Ермолай. То есть я затем выучился, чтобы перестать быть собой, потерять себя?
Аполлон. Теперь ты - актёр. И поскольку ты знаешь, как менять лица, как менять сущность и душу, то тебе уже не дано увидеть свою, настоящую, истинную душу прямой. Всё, мой новый друг, твоя душа так крива, что не понять, какой она была...
Входит режиссёр с бумагами в руках.
Режиссёр. Так-так... Здравствуйте, господа актёры! Мне передали, что пришли на просмотр...
Аполлон. (Ермолаю, негромко) Вот и режиссёр! (Режиссёру) Здрасьте-здрасьте! Я - Аполлон Епенетов. А мы Вас заждались. Верно, Ерм?
Ермолай. Здравствуйте! Я - Ермолай Горский. Ну... мы немного ждали...
Режиссёр. Аполлон? Ермолай?.. Что за имена... Гм... Да, пришлось задержаться... (вертит в руках бумаги)
Аполлон. У Вас для нас есть задание?
Режиссёр. Да... задание... Честно говоря, я ожидал, что Григорий Евсеевич Лучков сам придёт и приведёт... (Ермолай и Аполлон переглядываются, но молчат) Ладно, давайте, раз уж вы двое здесь... Давайте посмотрим, на что вы способны. (подходит к ним и подаёт каждому бумаги) Это из нового. Сможете с листа сыграть?
Ермолай. (бегло глянув на текст на бумаге) Конечно!
Аполлон. (рассматривая бумаги) Ещё и в стихах. Лавры Грибоедова покоя не дают? Кто автор?
Режиссёр. Вам, Аполлон, это важно?
Аполлон. А как же! Если автор новый, не ставившийся ранее, то пьеса может не зайти зрителю. Тут всё от таланта режиссёра будет зависеть. Сможет ли он...

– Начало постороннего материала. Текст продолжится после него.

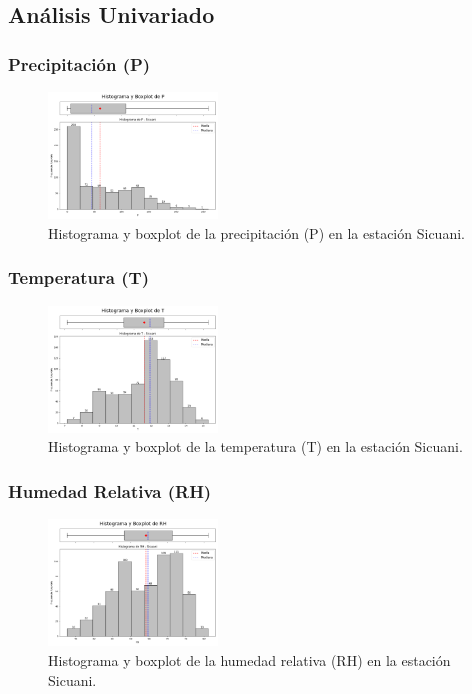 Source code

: \subsection{Análisis Univariado}

\subsubsection*{Precipitación (P)}
\begin{figure}[H]
\centering
\includegraphics[width=0.4\textwidth]{resultados/por_estacion_meteorologica/Sicuani/P_histograma.png}
\caption{Histograma y boxplot de la precipitación (P) en la estación Sicuani.}
\label{fig:sicuani_P}
\end{figure}

\subsubsection*{Temperatura (T)}
\begin{figure}[H]
\centering
\includegraphics[width=0.4\textwidth]{resultados/por_estacion_meteorologica/Sicuani/T_histograma.png}
\caption{Histograma y boxplot de la temperatura (T) en la estación Sicuani.}
\label{fig:sicuani_T}
\end{figure}

\subsubsection*{Humedad Relativa (RH)}
\begin{figure}[H]
\centering
\includegraphics[width=0.4\textwidth]{resultados/por_estacion_meteorologica/Sicuani/RH_histograma.png}
\caption{Histograma y boxplot de la humedad relativa (RH) en la estación Sicuani.}
\label{fig:sicuani_RH}
\end{figure}

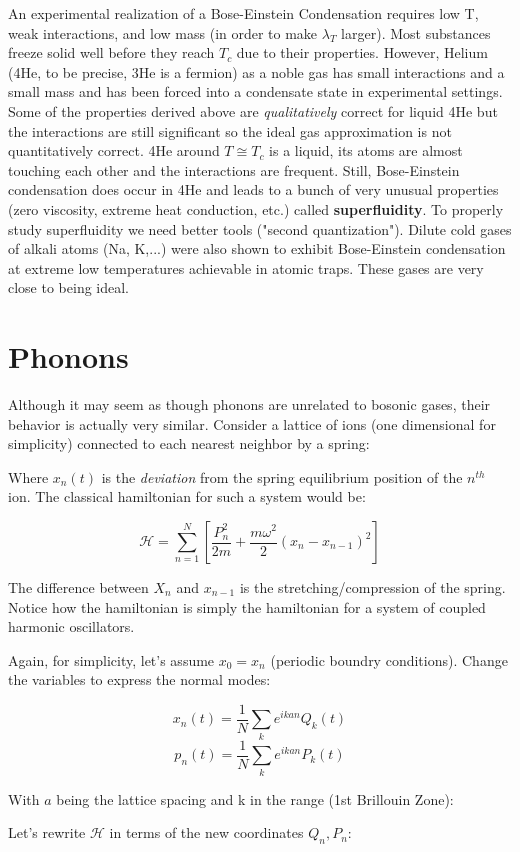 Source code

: \documentclass{article}
\newcommand{\sumser}[2]{\sum\limits_{#1}^{#2}}
\begin{document}
An experimental realization of a Bose-Einstein Condensation requires low T, weak interactions, and low mass (in order to make $\lambda_{T}$ larger).  Most substances freeze solid well before they reach $T_{c}$ due to their properties.  However, Helium (4He, to be precise, 3He is a fermion) as a noble gas has small interactions and a small mass and has been forced into a condensate state in experimental settings.  Some of the properties derived above are \textit{qualitatively} correct for liquid 4He but the interactions are still significant so the ideal gas approximation is not quantitatively correct.  4He around $T\cong T_{c}$ is a liquid, its atoms are almost touching each other and the interactions are frequent.  Still, Bose-Einstein condensation does occur in 4He and leads to a bunch of very unusual properties (zero viscosity, extreme heat conduction, etc.) called \textbf{superfluidity}.  To properly study superfluidity we need better tools ("second quantization").  Dilute cold gases of alkali atoms (Na, K,...) were also shown to exhibit Bose-Einstein condensation at extreme low temperatures achievable in atomic traps.  These gases are very close to being ideal.

\section{Phonons}

Although it may seem as though phonons are unrelated to bosonic gases, their behavior is actually very similar.  Consider a lattice of ions (one dimensional for simplicity) connected to each nearest neighbor by a spring:


Where $x_{n}(t)$ is the \textit{deviation} from the spring equilibrium position of the $n^{th}$ ion.  The classical hamiltonian for such a system would be:

$$\mathcal{H}=\sumser{n=1}{N}[\frac{P_{n}^{2}}{2m}+\frac{m\omega^{2}}{2}(x_{n}-x_{n-1})^{2}]$$

The difference between $X_{n}$ and $x_{n-1}$ is the stretching/compression of the spring.  Notice how the hamiltonian is simply the hamiltonian for a system of coupled harmonic oscillators.  

Again, for simplicity, let's assume $x_{0}=x_{n}$ (periodic boundry conditions).  Change the variables to express the normal modes:

$$x_{n}(t)=\frac{1}{N}\sum_{k}e^{ikan}Q_{k}(t)$$
$$p_{n}(t)=\frac{1}{N}\sum_{k}e^{ikan}P_{k}(t)$$

With $a$ being the lattice spacing and k in the range (1st Brillouin Zone):


Let's rewrite $\mathcal{H}$ in terms of the new coordinates $Q_{n},P_{n}$:
 
\end{document}
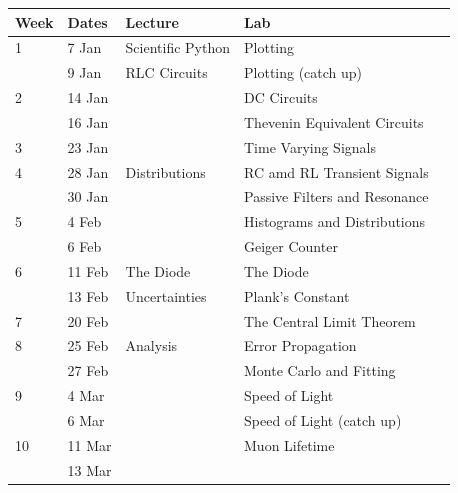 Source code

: \documentclass[12pt]{article}
\begin{document}
\begin{table}[h!]
\normalsize %
\begin{tabular}{ lllll }
\hline
\textbf{Week} & \textbf{Dates} & \textbf{Lecture} & \textbf{Lab} \\
\hline
1 & 7 Jan & Scientific Python & Plotting \\
   & 9 Jan & RLC Circuits & Plotting (catch up)\\
\hline
2 & 14 Jan & & DC Circuits \\
  & 16 Jan & & Thevenin Equivalent Circuits \\
\hline
3 & 23 Jan & & Time Varying Signals \\
\hline
4 & 28 Jan & Distributions & RC amd RL Transient Signals \\
   & 30 Jan & &  Passive Filters and Resonance \\
\hline
5 & 4 Feb & & Histograms and Distributions\\
   & 6 Feb & & Geiger Counter\\
\hline
6 & 11 Feb & The Diode & The Diode \\
   & 13 Feb & Uncertainties & Plank's Constant \\
\hline
7 & 20 Feb & & The Central Limit Theorem \\
\hline
8 & 25 Feb & Analysis & Error Propagation \\
   & 27 Feb & & Monte Carlo and Fitting \\
\hline
9 & 4 Mar & & Speed of Light \\
   & 6 Mar & & Speed of Light  (catch up) \\
\hline
10 & 11 Mar & & Muon Lifetime\\
   & 13 Mar & & \\
\hline
\end{tabular} 
\end{table}
\end{document}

Режиссёр. И потянут ли актёры. Это тоже важно. Да, иногда очень рискованно брать пьесу автора, у которого нет опыта написания произведения для сцены и, соответственно, опыта постановок.
Аполлон. Так Вы хотите или не хотите, чтобы мы играли её?
Режиссёр. Надо пробовать. Вдруг у вас получится так сыграть, что я скажу: да, несмотря на шероховатости в тексте и сюжете, всё же актёрская игра сможет вытянуть спектакль.
Аполлон. (Ермолаю, тихо) Он, наверно, сам автор. (Режиссёру) Ладно, давайте, будем, как Вы выразились, пробовать.
Режиссёр. (садится на стул) Тогда, Ермолай, Вы за Вадима начинаете, а Вы, Аполлон, за Славу продолжаете.
Режиссёр делает приглашающий жест. На середину сцены выходят Ермолай и Аполлон. Играют, периодически посматривая на листы.